La contribution française au budget communautaire


Quel est le montant de la participation française au budget communautaire ? En 1999, 91,1 milliards de francs - 13,9 milliards d’euros. Mais ceux qui avanceraient zéro, 50 ou 100 milliards n’auraient pas entièrement tord. Il faut en effet distinguer ce qui est voté, ce qui est versé, ce qui est compté... Comme le reconnaissait la Commission européenne en 1998, «eu égard à la complexité des finances de l’Union européenne, le système actuel (de financement) échappe pratiquement à la compréhension et au contrôle des citoyens ». La France répond à la lettre à ce jugement avec même un certain zèle puisque jamais l’évaluation de la participation française au budget communautaire n’a été aussi confuse qu’aujourd’hui.

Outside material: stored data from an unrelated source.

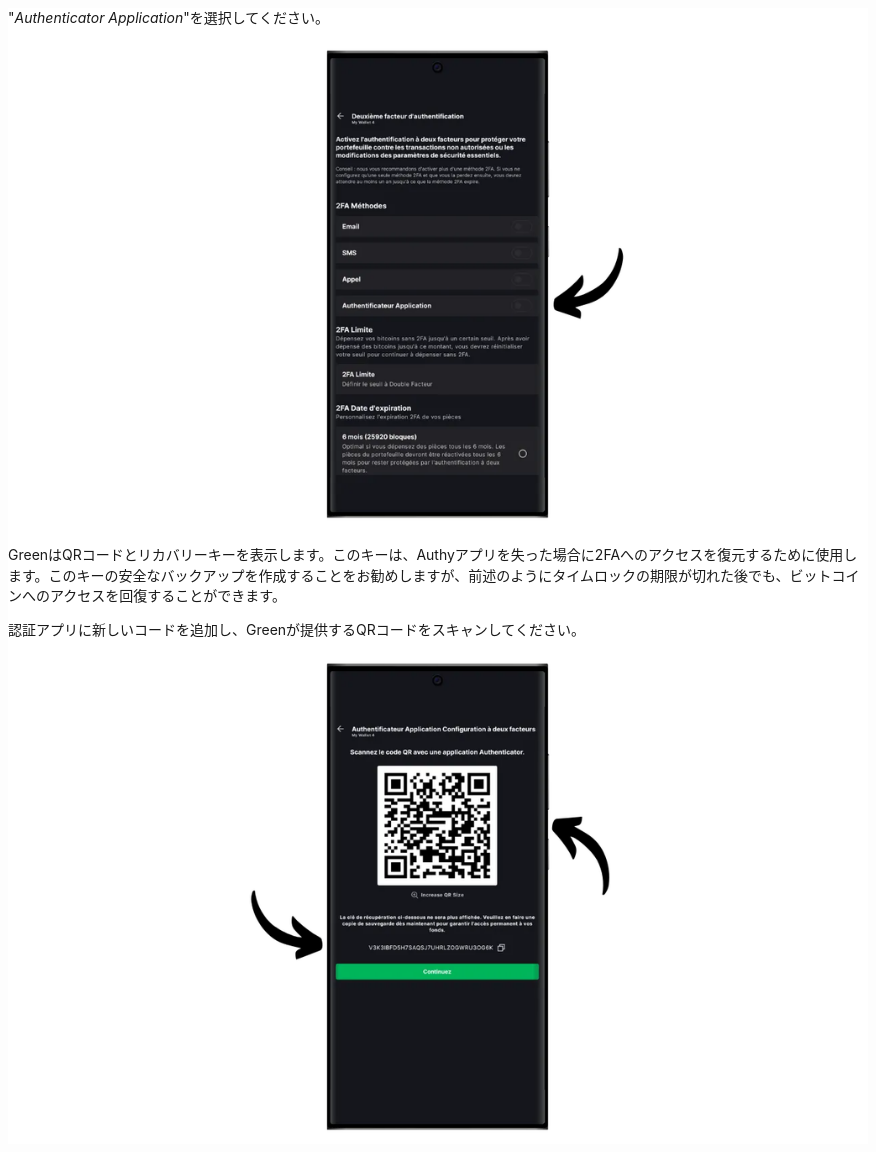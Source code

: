 "*Authenticator Application*"を選択してください。

![GREEN 2FA MULTISIG](assets/fr/25.webp)

GreenはQRコードとリカバリーキーを表示します。このキーは、Authyアプリを失った場合に2FAへのアクセスを復元するために使用します。このキーの安全なバックアップを作成することをお勧めしますが、前述のようにタイムロックの期限が切れた後でも、ビットコインへのアクセスを回復することができます。

認証アプリに新しいコードを追加し、Greenが提供するQRコードをスキャンしてください。

![GREEN 2FA MULTISIG](assets/fr/26.webp)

Première évaluation : zéro. Les puristes diront en effet qu’il n’y a pas de contribution française à proprement parler puisque le budget de l’Union est financé par des « ressources propres », et non par des contributions nationales comme pour une organisation internationale classique. Une contribution nationale est une dépense de l’Etat, tandis qu’une ressource « propre » relève de la seule Communauté. Ce mode de financement, prévu dès 1957 par le traité fondateur, visait à rendre la Communauté indépendante des Etats membres. En outre, de même que l’on ne calcule pas combien l’Alsace ou la Bretagne verse au budget de la France, on ne calcule pas combien chaque Etat verse à l’Union. Un tel calcul ne pouvant conduire qu’à des querelles de boutiquier. Il n’y a donc pas lieu de chiffrer la participation française au budget européen.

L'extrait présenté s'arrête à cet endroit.